11 Apr 2013

Campion to be presented with Cannes award

8:58 pm on 11 April 2013

New Zealand filmmaker Jane Campion is to be presented with the Carrosse d'Or from the Society of Film Directors at next month's Cannes Film Festival.

The director is the only woman to have won the coveted Palme d'Or - or best film prize - for her movie The Piano.

Campion will be at the festival in May as president of the Cinefondation and short film jury, the BBC reports.

Launched in 2002, past winners of the Carrosse d'Or (Golden Coach) include actor Clint Eastwood.

Last year's winner was Turkish director Nuri Bilge Ceylan - whose film Once Upon a Time in Anatolia was selected as Turkey's official submission for the best foreign language film Oscar.

In 2011, Iranian director Jafar Panahi, jailed in Iran for making propaganda against the ruling regime, won the award.

Campion's first short film Peel won the short film prize at Cannes in 1986.

In 1993, The Piano won the Palme d'Or with actress Holly Hunter named best actress.

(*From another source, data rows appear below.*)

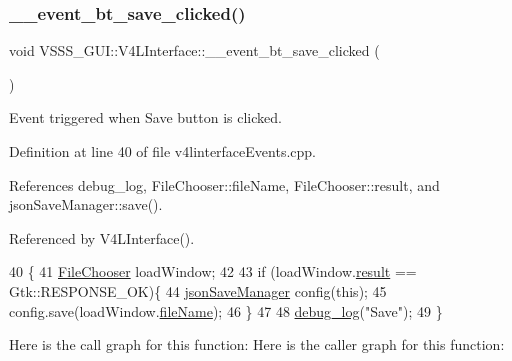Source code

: \subsubsection{\texorpdfstring{\+\_\+\+\_\+event\+\_\+bt\+\_\+save\+\_\+clicked()}{\_\_event\_bt\_save\_clicked()}}
{\footnotesize\ttfamily void V\+S\+S\+S\+\_\+\+G\+U\+I\+::\+V4\+L\+Interface\+::\+\_\+\+\_\+event\+\_\+bt\+\_\+save\+\_\+clicked (\begin{DoxyParamCaption}{ }\end{DoxyParamCaption})}



Event triggered when \textquotesingle{}Save\textquotesingle{} button is clicked. 



Definition at line 40 of file v4linterface\+Events.\+cpp.



References debug\+\_\+log, File\+Chooser\+::file\+Name, File\+Chooser\+::result, and json\+Save\+Manager\+::save().



Referenced by V4\+L\+Interface().


\begin{DoxyCode}
40                                                \{
41         \hyperlink{class_file_chooser}{FileChooser} loadWindow;
42 
43         \textcolor{keywordflow}{if} (loadWindow.\hyperlink{class_file_chooser_a7651bd1362ed109c0ac323d8ab41b254}{result} == Gtk::RESPONSE\_OK)\{
44             \hyperlink{classjson_save_manager}{jsonSaveManager} config(\textcolor{keyword}{this});
45             config.save(loadWindow.\hyperlink{class_file_chooser_a1d086cbbd2700e5fe9e143c505b205c8}{fileName});
46         \}
47 
48         \hyperlink{debug_8hpp_afde3f42696113719c9ae35507125ee6e}{debug\_log}(\textcolor{stringliteral}{"Save"});
49     \}
\end{DoxyCode}
Here is the call graph for this function\+:
Here is the caller graph for this function\+:
\mbox{\label{class_v_s_s_s___g_u_i_1_1_v4_l_interface_ac83a8f5a54baf09ade5e3ec24ba91082}} 

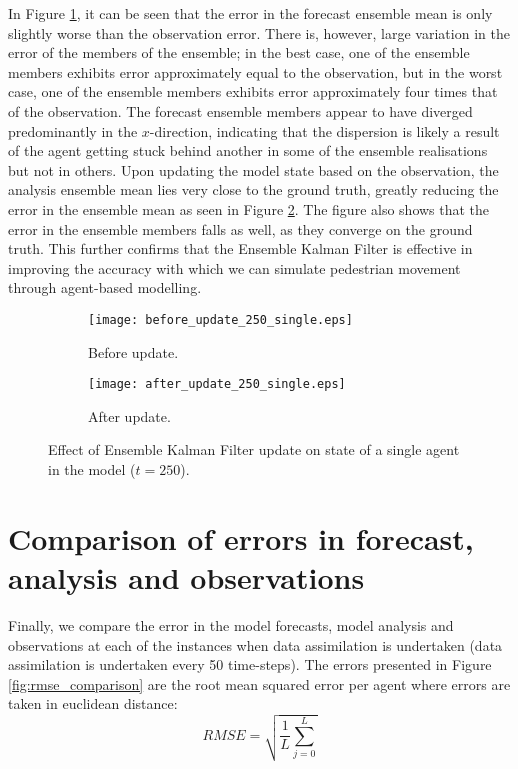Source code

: In Figure \ref{fig:abm_before_single}, it can be seen that the error in the
forecast ensemble mean is only slightly worse than the observation error.
There is, however, large variation in the error of the members of the ensemble;
in the best case, one of the ensemble members exhibits error approximately equal
to the observation, but in the worst case, one of the ensemble members exhibits
error approximately four times that of the observation.
The forecast ensemble members appear to have diverged predominantly in the
$x$-direction, indicating that the dispersion is likely a result of the agent
getting stuck behind another in some of the ensemble realisations but not in
others.
Upon updating the model state based on the observation, the analysis ensemble
mean lies very close to the ground truth, greatly reducing the error in the
ensemble mean as seen in Figure \ref{fig:abm_after_single}.
The figure also shows that the error in the ensemble members falls as well, as
they converge on the ground truth.
This further confirms that the Ensemble Kalman Filter is effective in improving
the accuracy with which we can simulate pedestrian movement through agent-based
modelling.

\begin{figure}[h]
    \centering
    \begin{subfigure}[h]{\textwidth}
        \texttt{[image: before\_update\_250\_single.eps]}
        \caption{Before update.}\label{fig:abm_before_single}
    \end{subfigure}

    \begin{subfigure}[h]{\textwidth}
        \texttt{[image: after\_update\_250\_single.eps]}
        \caption{After update.}\label{fig:abm_after_single}
    \end{subfigure}
    \caption[Effect of Ensemble Kalman Filter update on state of a single agent
    in the model.]{Effect of Ensemble Kalman Filter update on state of a single
    agent in the model ($t=250$).}\label{fig:enkf_abm_single}
\end{figure}

\section{Comparison of errors in forecast, analysis and
observations}\label{sec:results:comparison}

Finally, we compare the error in the model forecasts, model analysis and
observations at each of the instances when data assimilation is undertaken (data
assimilation is undertaken every 50 time-steps).
The errors presented in Figure \ref{fig:rmse_comparison} are the root mean
squared error per agent where errors are taken in euclidean distance:
\begin{equation}
    RMSE = \sqrt{\frac{1}{L} \sum_{j=0}^{L}}
\end{equation}


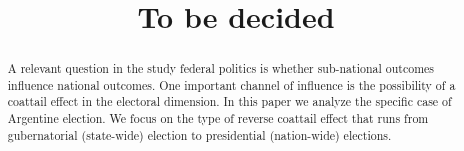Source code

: \documentclass[a4paper,12pt]{article}
\begin{document}
\title{To be decided}

\maketitle


\begin{abstract}
A relevant question in the study federal politics is whether
sub-national outcomes influence national outcomes. One important
channel of influence is the possibility of a coattail effect in the
electoral dimension. In this paper we analyze the specific case of
Argentine election. We  focus on the type of reverse coattail
effect that runs from gubernatorial (state-wide) election
to presidential (nation-wide) elections.
\end{abstract}




\end{document}
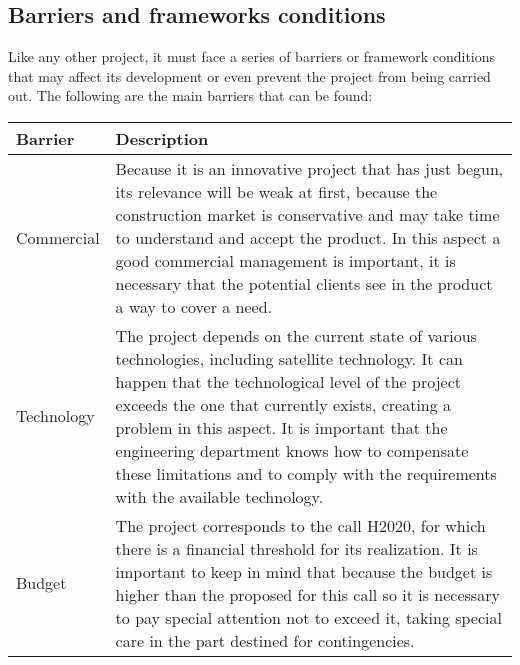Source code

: \subsection{Barriers and frameworks conditions}

Like any other project, it must face a series of barriers or framework conditions that may affect its development or even prevent the project from being carried out. The following are the main barriers that can be found:

\begin{table}[H]
	\centering
	\begin{tabular}{l p{12cm}}
		
		\toprule[2pt]
		
		\textbf{Barrier} &  \textbf{Description}\\
		
		\midrule [1.5pt]
		
		Commercial & Because it is an innovative project that has just begun, its relevance will be weak at first, because the construction market is conservative and may take time to understand and accept the product.
		In this aspect a good commercial management is important, it is necessary that the potential clients see in the product a way to cover a need.
		\vspace{0.2cm}\\
		
		\midrule
		
		Technology & The project depends on the current state of various technologies, including satellite technology. It can happen that the technological level of the project exceeds the one that currently exists, creating a problem in this aspect. It is important that the engineering department knows how to compensate these limitations and to comply with the requirements with the available technology.\vspace{0.2cm}\\
		
		\midrule
		
		Budget & The project corresponds to the call H2020, for which there is a financial threshold for its realization. It is important to keep in mind that because the budget is higher than the proposed for this call so it is necessary to pay special attention not to exceed it, taking special care in the part destined for contingencies.\vspace{0.2cm}\\
		
		\midrule
		

\end{tabular}
\end{table}
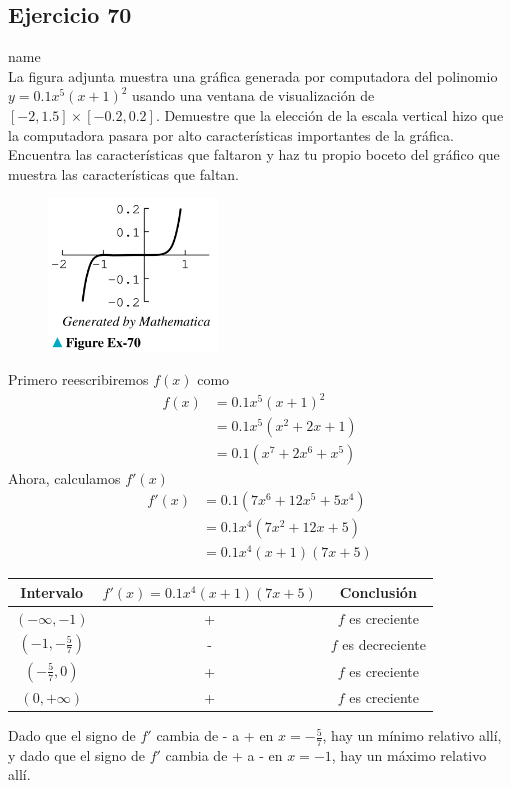 \documentclass[12pt]{article}
\begin{document}
\subsection{Ejercicio 70} name \\

La figura adjunta muestra una gráfica generada por computadora del polinomio $y = 0.1x^5 (x + 1)^2$ usando una ventana de visualización de $[−2, 1.5] \times [−0.2, 0.2]$. Demuestre que la elección de la escala vertical hizo que la computadora pasara por alto características importantes de la gráfica. Encuentra las características que faltaron y haz tu propio boceto del gráfico que muestra las características que faltan.
\begin{figure}[H]
\centering
\includegraphics[width=0.4\textwidth]{../img/img_Lista3/2_70.png}
\end{figure}
Primero reescribiremos $f(x)$ como
\begin{align*}
  f(x)
  &=0.1x^5 (x + 1)^2 \\
  &= 0.1x^5(x^2+2x+1)\\
  &= 0.1(x^7+2x^6+x^5)
\end{align*}
Ahora, calculamos $f'(x)$
\begin{align*}
  f'(x)
  &= 0.1(7x^6+12x^5+5x^4)\\
  &= 0.1x^4(7x^2+12x+5)\\
  &=0.1x^4(x+1)(7x+5)
\end{align*}

\begin{table}[H]
  \centering
  \begin{tabular}{c|c|c}
    \hline
    Intervalo & $f'(x) = 0.1x^4(x+1)(7x+5)$ & Conclusión \\
    \hline
    $(-\infty,-1)$ & + & $f$ es creciente \\
    $(-1,-\frac{5}{7})$ & - & $f$ es decreciente \\
    $(-\frac{5}{7},0)$ & + & $f$ es creciente\\
    $(0,+\infty)$ & + & $f$ es creciente\\
    \hline
  \end{tabular}
\end{table}
Dado que el signo de $f'$ cambia de - a + en $x=-\frac{5}{7}$, hay un mínimo relativo allí, y
dado que el signo de $f'$ cambia de + a - en $x=-1$, hay un máximo relativo allí.
\end{document}
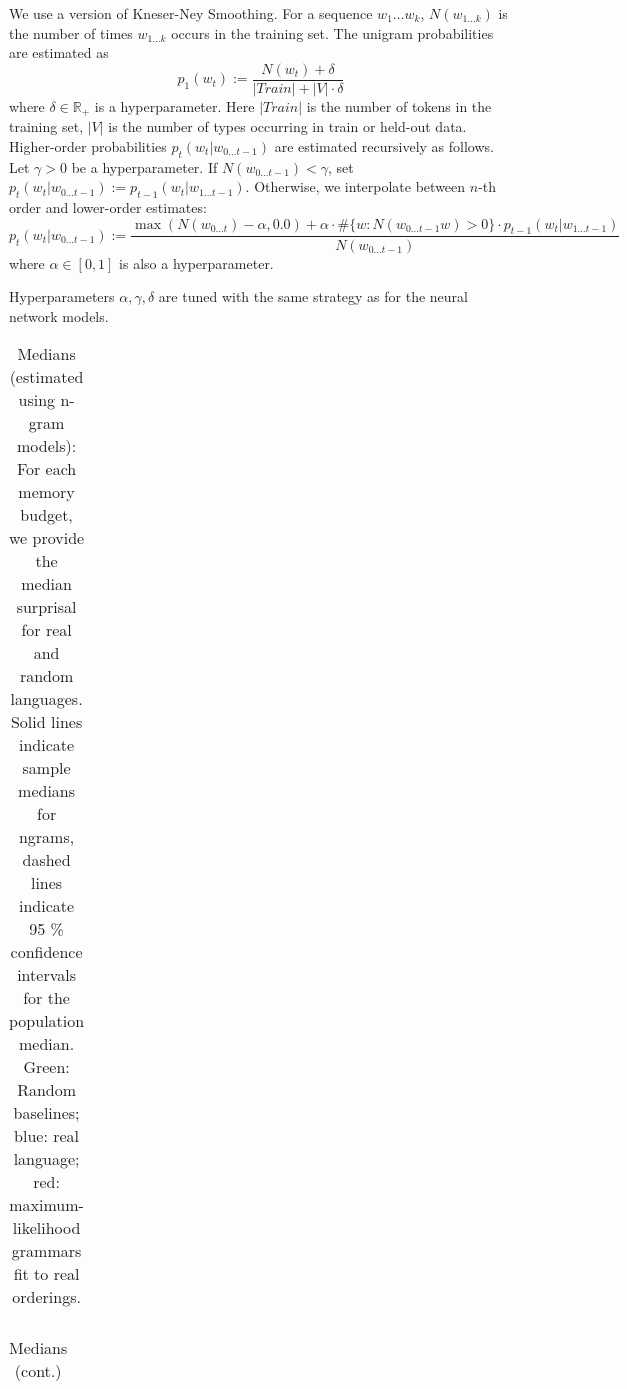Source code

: 
%

We use a version of Kneser-Ney Smoothing.
For a sequence $w_1\dots w_k$, $N(w_{1\dots k})$ is the number of times $w_{1\dots k}$ occurs in the training set.
The unigram probabilities are estimated as
\begin{equation}
	p_1(w_t) :=   \frac{N(w_t) + \delta}{|Train| + |V| \cdot \delta}
\end{equation}
where $\delta \in \mathbb{R}_+$ is a hyperparameter.
Here $|Train|$ is the number of tokens in the training set, $|V|$ is the number of types occurring in train or held-out data.
Higher-order probabilities $p_t(w_t|w_{0 \dots t-1})$ are estimated recursively as follows.
Let $\gamma > 0$ be a hyperparameter.
If $N(w_{0 \dots t-1}) < \gamma$, set $p_t(w_t|w_{0 \dots t-1}) := p_{t-1}(w_t|w_{1\dots t-1})$.
Otherwise, we interpolate between $n$-th order and lower-order estimates:
\begin{equation}
	p_t(w_t|w_{0 \dots t-1}) :=  \frac{\operatorname{max}(N(w_{0\dots t}) - \alpha, 0.0) + \alpha \cdot \#\{w : N(w_{0 \dots t-1}w) > 0\} \cdot p_{t-1}(w_t|w_{1\dots t-1})}{N(w_{0\dots t-1})}
\end{equation}
where $\alpha \in [0,1]$ is also a hyperparameter.

Hyperparameters $\alpha, \gamma, \delta$ are tuned with the same strategy as for the neural network models.



\begin{table}
\begin{tabular}{ccccccccccccccclll}

\end{tabular}
	\caption{Medians (estimated using n-gram models): For each memory budget, we provide the median surprisal for real and random languages. Solid lines indicate sample medians for ngrams, dashed lines indicate 95 \% confidence intervals for the population median. Green: Random baselines; blue: real language; red: maximum-likelihood grammars fit to real orderings.}\label{tab:medians_ngrams}
\end{table}

\begin{table}
\begin{tabular}{ccccccccccccccclll}

\end{tabular}
	\caption{Medians (cont.)}
\end{table}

The film earned Campion a best director nomination at the Oscars and she won the Academy Award for best original screenplay.

She also worked with Kate Winslet on the 1999 film Holy Smoke and Meg Ryan in the 2003 erotic thriller In the Cut.

Her film Bright Star, which starred Skyfall and The Hour star Ben Whishaw as the poet John Keats, also showed at Cannes in 2009.